Os seus conhecimentos de língua chinesa permitiram-lhe traduzir as Elegias Chinesas. Sobre esses mesmos conhecimentos esclarece Danilo Barreiros que Pessanha saberia cerca de 3.500 caracteres chineses. No que respeita à Arte Chinesa, Pessanha coleccionou um apreciável conjunto de peças que adquiriu durante a sua longa estada em Macau e que ofereceu a Portugal, estando agora depositadas no Museu Machado de Castro, em Coimbra.
No seu ensaio Camilo Pessanha, José Vicente Jorge e as Elegias Chinesas, escreve Danilo Barreiros: … é de referir ter sido publicado em 7 de Fevereiro de 1915 no semanário O Progresso o seguinte convite: “O Governador da província de Macau e D. Berta de Castro e Maia têm a honra de convidar as pessoas das suas relações a visitar hoje, pelas 16 horas, no palácio do Governo, a exposição de preciosidades chinesas da colecção do Exmº. Sr.
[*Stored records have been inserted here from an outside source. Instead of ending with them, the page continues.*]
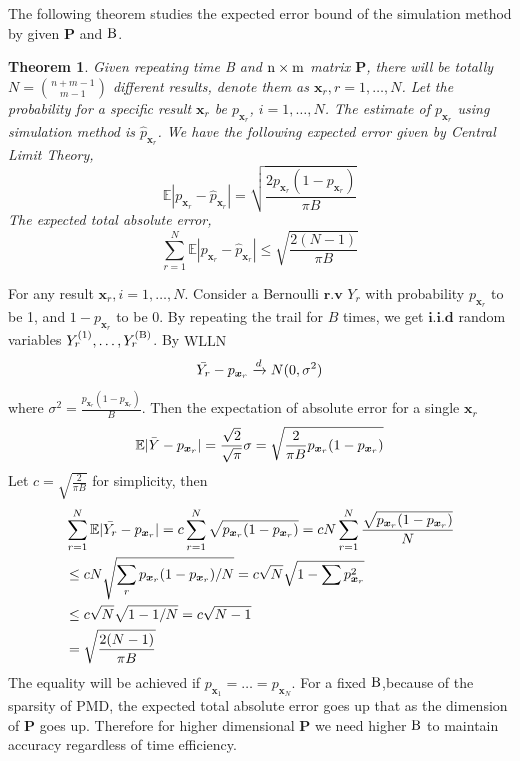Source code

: \documentclass[12pt]{article}
\newcommand{\EE}{\mathbb{E}}
\newcommand{\Pmat}{\mathbf{P}}
\newcommand{\PMD}{\textrm{PMD}}
\newcommand{\wh}{\widehat}
\newtheorem{thm}{Theorem}
\begin{document}
The following theorem studies the expected error bound of the simulation method by given $\Pmat$ and $\rm B$.
\begin{thm}
Given repeating time \mbox{B} and $\rm n \times m$ matrix $\Pmat$, there will be totally  $N=\binom{n+m-1}{m-1}$ different results, denote them as  $\boldsymbol{x}_r, r=1,\dots,N$. Let the probability for a specific result $\boldsymbol{x}_{r}$ be $p_{\boldsymbol{x}_{r}}$, $i=1,\dots,N$. The estimate of  $p_{\boldsymbol{x}_{r}}$ using simulation method is $\wh{p}_{\boldsymbol{x}_r}$. We have the following expected error given by Central Limit Theory,
\begin{equation*}
    \EE|p_{\boldsymbol{x}_r} - \wh{p}_{\boldsymbol{x}_r}| =  \sqrt{\frac{2 p_{\boldsymbol{x}_r}(1-p_{\boldsymbol{x}_r})}{\pi B}}
\end{equation*}
The expected total absolute error,
$$\sum_{r=1}^{N} \EE|p_{\boldsymbol{x}_r} - \wh{p}_{\boldsymbol{x}_r}| \leq \sqrt{\frac{2(N-1)}{\pi B}}$$

\end{thm}
For any result $\boldsymbol{x}_r,i=1,\dots,N$. Consider a Bernoulli $\textbf{r.v}$ $Y_r$ with probability $p_{\boldsymbol{x}_r}$ to be 1, and $1-p_{\boldsymbol{x}_r}$ to be 0. By repeating the trail for $B$ times, we get $\textbf{i.i.d}$ random variables $Y_r^{(1)},\dots,Y_r^{(\rm B)}$. By $\textrm{WLLN}$
\begin{equation*}
    \Bar{Y_r}-p_{\boldsymbol{x}_r} \xrightarrow{d} N(0,\sigma^2)
\end{equation*}
where $\sigma^2 = \frac{p_{\boldsymbol{x}_r}(1-p_{\boldsymbol{x}_r})}{B}$. Then the expectation of absolute error for a single $\boldsymbol{x}_r$
\begin{equation*}
    \EE |\Bar{Y}-p_{\boldsymbol{x}_r}| = \frac{\sqrt{2}}{\sqrt{\pi}}\sigma = \sqrt{\frac{2}{\pi B}p_{\boldsymbol{x}_r}(1-p_{\boldsymbol{x}_r})}
\end{equation*}
Let $c = \sqrt{\frac{2}{\pi B}}$ for simplicity, then
\begin{align*}
    & \sum_{r=1}^{N}\EE |\Bar{Y_r}-p_{\boldsymbol{x}_r}| = c \sum_{r=1}^{N} \sqrt{p_{\boldsymbol{x}_r}(1-p_{\boldsymbol{x}_r})}  = c N \sum_{r=1}^{N}\frac{\sqrt{p_{\boldsymbol{x}_r}(1-p_{\boldsymbol{x}_r})}}{N} \\
    & \leq c N \sqrt{\sum_{r}p_{\boldsymbol{x}_r}(1-p_{\boldsymbol{x}_r})/N} = c \sqrt{N} \sqrt{1-\sum p_{\boldsymbol{x}_{r}}^2}\\ &\leq c \sqrt{N} \sqrt{1-1/N} = c\sqrt{N-1}\\
    & = \sqrt{\frac{2(N-1)}{\pi B}}
\end{align*}
The equality will be achieved if $p_{\boldsymbol{x}_1} = \dots = p_{\boldsymbol{x}_N}$. For a fixed $\rm B$,because of the sparsity of $\PMD$, the expected total absolute error goes up that as the dimension of $\Pmat$ goes up. Therefore for higher dimensional $\Pmat$ we need higher $\rm B$ to maintain accuracy regardless of time efficiency.
\end{document}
Dr. Camilo de Almeida Pessanha”. O malogrado governador Carlos da Maia, pessoa de grande cultura e bom gosto, jamais promoveria esta exposição se as peças apresentadas o não merecessem.
Pessanha foi ainda professor, juíz e poeta!

É uma das imagens de marca de Macau, em especial do Largo do Leal Senado. Foi criada em 1920.